What keeps this meatloaf moist?
We add milk to this recipe along with onions and green peppers (optional). So, in this recipe the onions and green peppers are not sautéed in advance they are chopped small enough to cook as the meatloaf bakes. Because the vegetables are uncooked in advance they released natural liquids as the meatloaf cooks which helps keep the meatloaf moist.
Don’t glazed the meatloaf.
This meatloaf recipe does not direct you to put a ketchup style glaze on the top of the meatloaf before you cook it.
I often offer both a glaze and brown gravy for those who don’t care for ketchup glaze on their meatloaf. Most of the time when serving meatloaf there is a starch involved so having a gravy option makes sense especially if the starch is rice or mashed potatoes, after all of this is comfort food.
I choose to cook my meatloaf uncovered in the oven but if you wish to have a somewhat lighter top then you can cook the meatloaf covered or cook it halfway and cover it for the remainder of the cooking process.
This meatloaf is cooked at 350°F for 1 hour – 1 ½ hours depending on the shape height or container that it’s cooked in.
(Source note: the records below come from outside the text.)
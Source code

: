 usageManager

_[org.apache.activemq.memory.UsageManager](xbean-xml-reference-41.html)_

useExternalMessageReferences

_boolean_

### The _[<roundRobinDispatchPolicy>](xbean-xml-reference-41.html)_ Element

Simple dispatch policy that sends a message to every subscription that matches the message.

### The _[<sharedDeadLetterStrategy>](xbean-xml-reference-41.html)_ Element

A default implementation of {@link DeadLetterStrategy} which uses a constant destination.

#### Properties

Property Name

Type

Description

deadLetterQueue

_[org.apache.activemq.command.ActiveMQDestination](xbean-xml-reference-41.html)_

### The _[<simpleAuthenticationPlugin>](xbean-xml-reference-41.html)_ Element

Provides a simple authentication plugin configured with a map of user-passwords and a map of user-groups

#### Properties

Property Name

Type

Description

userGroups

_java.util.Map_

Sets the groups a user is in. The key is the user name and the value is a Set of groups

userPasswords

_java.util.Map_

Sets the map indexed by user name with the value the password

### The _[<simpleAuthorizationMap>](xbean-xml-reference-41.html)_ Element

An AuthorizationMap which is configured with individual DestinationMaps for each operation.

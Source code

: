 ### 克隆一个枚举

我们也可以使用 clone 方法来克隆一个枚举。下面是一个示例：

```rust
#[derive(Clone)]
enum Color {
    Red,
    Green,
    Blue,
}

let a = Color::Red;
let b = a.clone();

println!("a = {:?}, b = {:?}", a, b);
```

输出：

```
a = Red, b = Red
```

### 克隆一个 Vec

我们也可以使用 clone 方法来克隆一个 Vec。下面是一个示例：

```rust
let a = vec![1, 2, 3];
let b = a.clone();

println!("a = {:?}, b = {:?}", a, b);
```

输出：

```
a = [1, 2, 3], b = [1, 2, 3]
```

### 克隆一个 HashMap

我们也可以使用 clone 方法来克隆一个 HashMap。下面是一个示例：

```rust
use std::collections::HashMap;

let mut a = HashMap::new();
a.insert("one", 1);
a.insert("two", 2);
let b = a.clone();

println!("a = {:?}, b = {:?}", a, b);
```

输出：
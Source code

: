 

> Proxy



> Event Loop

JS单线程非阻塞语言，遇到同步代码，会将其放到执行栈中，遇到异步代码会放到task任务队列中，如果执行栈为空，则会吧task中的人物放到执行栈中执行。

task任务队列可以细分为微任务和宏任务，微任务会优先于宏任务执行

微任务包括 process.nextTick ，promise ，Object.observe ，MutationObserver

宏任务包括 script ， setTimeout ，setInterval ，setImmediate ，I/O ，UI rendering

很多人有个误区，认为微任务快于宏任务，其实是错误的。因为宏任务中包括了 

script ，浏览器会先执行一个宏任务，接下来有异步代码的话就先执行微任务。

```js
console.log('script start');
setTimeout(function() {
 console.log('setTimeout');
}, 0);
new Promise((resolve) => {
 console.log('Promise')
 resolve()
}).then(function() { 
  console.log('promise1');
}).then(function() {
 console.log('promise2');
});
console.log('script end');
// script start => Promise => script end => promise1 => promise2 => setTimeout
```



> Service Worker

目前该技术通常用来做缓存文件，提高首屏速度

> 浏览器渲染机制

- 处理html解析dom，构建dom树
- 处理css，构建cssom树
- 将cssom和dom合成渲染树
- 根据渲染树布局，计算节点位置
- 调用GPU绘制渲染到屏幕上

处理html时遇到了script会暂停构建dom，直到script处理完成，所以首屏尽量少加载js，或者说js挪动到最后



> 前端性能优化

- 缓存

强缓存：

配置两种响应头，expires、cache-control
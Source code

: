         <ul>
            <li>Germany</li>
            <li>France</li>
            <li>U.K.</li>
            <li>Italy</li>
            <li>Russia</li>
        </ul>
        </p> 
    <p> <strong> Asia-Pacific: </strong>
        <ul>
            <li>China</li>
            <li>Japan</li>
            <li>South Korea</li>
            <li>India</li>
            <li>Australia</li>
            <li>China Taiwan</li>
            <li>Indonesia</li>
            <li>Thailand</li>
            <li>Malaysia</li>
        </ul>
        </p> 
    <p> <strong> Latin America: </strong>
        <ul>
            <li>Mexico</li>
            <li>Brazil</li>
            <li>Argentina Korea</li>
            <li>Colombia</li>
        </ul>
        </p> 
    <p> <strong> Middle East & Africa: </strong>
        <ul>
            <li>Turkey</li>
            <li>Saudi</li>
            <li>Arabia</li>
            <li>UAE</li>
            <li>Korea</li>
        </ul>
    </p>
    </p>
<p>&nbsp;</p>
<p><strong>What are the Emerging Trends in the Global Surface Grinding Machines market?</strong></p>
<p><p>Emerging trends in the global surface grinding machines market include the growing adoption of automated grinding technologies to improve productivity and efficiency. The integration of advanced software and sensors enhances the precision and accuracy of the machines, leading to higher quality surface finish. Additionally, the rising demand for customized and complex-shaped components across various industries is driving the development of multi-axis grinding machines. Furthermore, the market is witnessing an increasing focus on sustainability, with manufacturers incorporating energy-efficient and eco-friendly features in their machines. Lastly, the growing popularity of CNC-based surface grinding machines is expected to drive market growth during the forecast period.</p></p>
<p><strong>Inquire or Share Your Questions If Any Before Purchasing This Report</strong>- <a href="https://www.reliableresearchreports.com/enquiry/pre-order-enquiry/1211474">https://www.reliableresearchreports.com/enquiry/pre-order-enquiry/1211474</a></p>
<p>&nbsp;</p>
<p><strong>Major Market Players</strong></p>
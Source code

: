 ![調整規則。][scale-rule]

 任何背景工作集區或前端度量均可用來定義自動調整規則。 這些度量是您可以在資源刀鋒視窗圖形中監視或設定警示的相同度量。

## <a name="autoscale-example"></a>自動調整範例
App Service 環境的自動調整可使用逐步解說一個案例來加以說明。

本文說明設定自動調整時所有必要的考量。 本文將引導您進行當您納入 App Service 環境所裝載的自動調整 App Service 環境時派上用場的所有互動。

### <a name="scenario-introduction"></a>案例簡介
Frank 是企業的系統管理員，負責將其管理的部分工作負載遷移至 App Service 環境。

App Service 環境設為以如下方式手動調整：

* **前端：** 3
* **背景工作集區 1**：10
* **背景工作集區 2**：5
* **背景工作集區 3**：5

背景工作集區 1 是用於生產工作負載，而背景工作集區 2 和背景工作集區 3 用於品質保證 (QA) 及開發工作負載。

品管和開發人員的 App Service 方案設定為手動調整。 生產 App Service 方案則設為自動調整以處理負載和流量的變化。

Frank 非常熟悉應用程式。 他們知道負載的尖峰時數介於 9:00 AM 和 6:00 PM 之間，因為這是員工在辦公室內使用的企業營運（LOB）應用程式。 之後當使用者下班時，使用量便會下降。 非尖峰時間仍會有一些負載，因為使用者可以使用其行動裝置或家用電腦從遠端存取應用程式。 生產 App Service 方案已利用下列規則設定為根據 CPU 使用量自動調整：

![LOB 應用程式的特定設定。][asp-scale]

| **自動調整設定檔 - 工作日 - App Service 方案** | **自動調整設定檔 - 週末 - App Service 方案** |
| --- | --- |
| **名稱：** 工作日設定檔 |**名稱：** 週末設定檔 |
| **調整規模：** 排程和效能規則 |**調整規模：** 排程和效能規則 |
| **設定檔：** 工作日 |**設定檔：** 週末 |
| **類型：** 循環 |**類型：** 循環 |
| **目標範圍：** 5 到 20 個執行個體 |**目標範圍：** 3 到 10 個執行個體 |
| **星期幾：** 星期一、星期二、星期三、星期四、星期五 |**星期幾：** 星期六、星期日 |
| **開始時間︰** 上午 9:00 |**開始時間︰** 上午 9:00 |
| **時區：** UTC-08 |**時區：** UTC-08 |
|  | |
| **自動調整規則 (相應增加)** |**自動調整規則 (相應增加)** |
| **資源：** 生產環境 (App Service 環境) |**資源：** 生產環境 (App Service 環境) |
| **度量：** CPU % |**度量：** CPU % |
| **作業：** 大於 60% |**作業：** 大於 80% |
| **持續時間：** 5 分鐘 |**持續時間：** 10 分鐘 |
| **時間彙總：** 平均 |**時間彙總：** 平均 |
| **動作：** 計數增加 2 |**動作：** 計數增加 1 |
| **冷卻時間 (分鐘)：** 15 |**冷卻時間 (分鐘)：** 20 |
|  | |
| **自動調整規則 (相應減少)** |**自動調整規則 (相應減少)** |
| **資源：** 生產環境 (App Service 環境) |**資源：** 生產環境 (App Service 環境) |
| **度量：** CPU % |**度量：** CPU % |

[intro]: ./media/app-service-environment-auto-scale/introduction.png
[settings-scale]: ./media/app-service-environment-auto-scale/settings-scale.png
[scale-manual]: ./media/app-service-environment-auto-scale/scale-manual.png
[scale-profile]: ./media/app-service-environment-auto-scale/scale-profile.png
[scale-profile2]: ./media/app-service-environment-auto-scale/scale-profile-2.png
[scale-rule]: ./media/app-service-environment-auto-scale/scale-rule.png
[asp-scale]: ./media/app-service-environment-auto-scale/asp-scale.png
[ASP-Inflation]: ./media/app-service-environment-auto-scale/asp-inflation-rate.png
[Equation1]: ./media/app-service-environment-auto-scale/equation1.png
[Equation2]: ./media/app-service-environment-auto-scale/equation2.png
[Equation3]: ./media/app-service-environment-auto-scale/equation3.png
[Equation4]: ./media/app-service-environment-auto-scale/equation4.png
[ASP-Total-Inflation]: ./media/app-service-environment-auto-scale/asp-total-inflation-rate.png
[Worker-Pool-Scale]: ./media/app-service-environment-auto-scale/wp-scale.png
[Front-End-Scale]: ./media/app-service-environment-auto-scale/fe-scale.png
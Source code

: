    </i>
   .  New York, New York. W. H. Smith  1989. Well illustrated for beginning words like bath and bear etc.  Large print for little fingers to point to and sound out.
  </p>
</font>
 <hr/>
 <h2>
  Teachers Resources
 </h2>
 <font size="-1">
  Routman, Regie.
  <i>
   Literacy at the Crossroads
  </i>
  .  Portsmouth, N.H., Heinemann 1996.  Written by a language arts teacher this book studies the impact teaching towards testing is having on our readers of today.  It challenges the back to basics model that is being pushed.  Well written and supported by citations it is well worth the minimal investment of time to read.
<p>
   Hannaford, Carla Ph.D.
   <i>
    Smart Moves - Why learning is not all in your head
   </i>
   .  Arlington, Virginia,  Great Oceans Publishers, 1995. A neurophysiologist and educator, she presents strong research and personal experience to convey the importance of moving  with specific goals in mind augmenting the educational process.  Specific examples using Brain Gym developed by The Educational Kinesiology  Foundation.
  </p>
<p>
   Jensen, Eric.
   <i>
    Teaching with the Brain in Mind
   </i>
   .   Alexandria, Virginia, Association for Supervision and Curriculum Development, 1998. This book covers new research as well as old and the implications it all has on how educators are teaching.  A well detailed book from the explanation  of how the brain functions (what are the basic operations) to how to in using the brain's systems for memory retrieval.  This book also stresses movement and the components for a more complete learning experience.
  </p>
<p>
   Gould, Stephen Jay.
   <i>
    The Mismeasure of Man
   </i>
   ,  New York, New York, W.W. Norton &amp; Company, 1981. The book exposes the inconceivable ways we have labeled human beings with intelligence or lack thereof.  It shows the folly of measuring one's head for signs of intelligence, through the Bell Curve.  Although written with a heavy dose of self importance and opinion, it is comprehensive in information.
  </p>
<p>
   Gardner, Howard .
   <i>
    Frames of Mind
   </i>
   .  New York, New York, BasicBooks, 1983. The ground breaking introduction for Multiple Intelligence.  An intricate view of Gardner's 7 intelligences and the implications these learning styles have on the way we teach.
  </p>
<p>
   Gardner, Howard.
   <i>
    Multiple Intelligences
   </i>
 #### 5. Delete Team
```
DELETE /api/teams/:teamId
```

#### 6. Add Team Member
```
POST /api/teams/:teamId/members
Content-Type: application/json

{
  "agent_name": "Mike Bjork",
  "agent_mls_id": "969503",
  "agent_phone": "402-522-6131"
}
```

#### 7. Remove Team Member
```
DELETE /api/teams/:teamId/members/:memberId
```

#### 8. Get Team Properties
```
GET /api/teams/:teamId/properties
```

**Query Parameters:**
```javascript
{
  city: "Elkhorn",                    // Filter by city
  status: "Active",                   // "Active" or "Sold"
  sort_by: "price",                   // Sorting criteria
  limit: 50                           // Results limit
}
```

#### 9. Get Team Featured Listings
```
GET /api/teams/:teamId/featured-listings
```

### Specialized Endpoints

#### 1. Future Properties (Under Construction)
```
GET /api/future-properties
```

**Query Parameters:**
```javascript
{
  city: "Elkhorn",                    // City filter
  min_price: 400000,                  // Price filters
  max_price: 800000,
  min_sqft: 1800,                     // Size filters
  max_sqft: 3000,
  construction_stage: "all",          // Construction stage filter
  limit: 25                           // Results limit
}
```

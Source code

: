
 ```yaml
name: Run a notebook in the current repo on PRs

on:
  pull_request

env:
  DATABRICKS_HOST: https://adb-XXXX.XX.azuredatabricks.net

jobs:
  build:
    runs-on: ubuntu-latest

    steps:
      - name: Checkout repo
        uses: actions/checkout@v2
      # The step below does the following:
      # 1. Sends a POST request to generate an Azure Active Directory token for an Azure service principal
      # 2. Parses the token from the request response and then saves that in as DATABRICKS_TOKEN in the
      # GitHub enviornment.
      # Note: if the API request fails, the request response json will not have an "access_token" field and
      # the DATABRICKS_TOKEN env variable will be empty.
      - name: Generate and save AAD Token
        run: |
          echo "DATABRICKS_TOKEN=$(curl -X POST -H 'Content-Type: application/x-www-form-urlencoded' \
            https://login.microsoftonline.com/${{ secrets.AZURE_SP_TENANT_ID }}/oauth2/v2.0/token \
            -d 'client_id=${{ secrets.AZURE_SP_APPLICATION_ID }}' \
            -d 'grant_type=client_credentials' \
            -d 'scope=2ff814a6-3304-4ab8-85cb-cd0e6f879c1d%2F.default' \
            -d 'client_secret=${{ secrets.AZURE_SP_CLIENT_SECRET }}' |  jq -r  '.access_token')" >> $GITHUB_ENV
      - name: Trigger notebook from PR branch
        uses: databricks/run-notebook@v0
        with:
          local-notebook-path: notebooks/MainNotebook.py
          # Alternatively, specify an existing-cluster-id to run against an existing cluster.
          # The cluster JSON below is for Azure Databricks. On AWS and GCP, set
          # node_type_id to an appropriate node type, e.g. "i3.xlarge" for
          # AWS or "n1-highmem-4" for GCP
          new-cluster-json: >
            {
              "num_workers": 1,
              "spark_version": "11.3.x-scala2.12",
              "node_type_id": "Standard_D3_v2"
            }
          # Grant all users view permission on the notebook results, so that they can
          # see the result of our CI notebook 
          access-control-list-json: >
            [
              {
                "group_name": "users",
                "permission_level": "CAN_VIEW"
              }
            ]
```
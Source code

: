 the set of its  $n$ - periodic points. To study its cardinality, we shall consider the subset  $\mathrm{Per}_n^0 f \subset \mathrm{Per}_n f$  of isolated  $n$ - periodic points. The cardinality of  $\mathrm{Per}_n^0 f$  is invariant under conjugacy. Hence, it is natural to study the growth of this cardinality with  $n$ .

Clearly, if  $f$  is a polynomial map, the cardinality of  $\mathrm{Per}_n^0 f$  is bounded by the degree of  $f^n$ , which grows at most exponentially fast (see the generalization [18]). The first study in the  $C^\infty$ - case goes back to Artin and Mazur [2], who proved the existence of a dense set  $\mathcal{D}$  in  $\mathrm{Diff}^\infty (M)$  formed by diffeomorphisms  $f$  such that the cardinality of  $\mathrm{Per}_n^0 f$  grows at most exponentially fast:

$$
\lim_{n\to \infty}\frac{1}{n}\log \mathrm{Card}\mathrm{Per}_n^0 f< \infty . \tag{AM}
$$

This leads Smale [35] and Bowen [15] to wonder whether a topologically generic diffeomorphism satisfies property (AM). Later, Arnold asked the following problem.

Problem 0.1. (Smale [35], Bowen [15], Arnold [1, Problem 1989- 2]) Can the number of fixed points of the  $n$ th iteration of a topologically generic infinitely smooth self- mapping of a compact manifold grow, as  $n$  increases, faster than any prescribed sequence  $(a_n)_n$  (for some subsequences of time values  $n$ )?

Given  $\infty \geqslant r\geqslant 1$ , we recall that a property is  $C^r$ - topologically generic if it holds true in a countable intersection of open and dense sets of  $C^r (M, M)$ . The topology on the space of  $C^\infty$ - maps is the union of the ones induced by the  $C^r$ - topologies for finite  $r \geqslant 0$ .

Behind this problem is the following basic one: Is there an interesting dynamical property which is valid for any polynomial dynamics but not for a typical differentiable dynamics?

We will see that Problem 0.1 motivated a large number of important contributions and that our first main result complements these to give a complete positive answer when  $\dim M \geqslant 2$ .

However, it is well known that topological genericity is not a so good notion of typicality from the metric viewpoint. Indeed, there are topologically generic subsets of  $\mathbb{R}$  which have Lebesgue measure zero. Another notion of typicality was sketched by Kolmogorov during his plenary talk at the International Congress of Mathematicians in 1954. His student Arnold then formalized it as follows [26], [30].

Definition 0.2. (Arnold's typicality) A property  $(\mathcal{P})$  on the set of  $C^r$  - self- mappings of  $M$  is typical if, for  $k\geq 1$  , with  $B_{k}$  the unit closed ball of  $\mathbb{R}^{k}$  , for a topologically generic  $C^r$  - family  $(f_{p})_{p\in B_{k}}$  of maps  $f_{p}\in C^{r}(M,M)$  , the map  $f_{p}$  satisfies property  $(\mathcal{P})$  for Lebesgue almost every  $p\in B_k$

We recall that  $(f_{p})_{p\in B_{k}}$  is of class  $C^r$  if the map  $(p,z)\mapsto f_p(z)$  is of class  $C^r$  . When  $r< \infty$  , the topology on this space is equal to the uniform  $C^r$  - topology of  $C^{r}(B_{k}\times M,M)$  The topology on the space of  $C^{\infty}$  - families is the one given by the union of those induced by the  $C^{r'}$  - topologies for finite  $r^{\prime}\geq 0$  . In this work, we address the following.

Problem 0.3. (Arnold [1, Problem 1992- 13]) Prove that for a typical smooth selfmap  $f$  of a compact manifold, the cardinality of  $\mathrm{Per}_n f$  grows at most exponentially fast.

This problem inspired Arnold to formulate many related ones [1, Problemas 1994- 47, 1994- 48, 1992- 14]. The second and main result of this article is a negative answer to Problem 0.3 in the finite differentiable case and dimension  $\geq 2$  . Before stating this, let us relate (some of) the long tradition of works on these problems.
The internal temperature should read 160° using an easy read thermometer.
How to handle leftovers
Meatloaf is great as a leftover you can recede slowly in the oven or slice it up in warm it up a little or not to make meatloaf sandwiches.
It will hold for 3 to 4 days in the refrigerator. Just store it in a tight food storage bags or an airtight container.
You can reheat it in the microwave at 1 to 2 minutes for sliced or in the oven at 300° for 5 to 6 minutes.
If you have a large piece of loaf left over it’s best to reheat it in the oven at 300° for 20 to 25 minutes. This can also be heated in the microwave and about eight minutes.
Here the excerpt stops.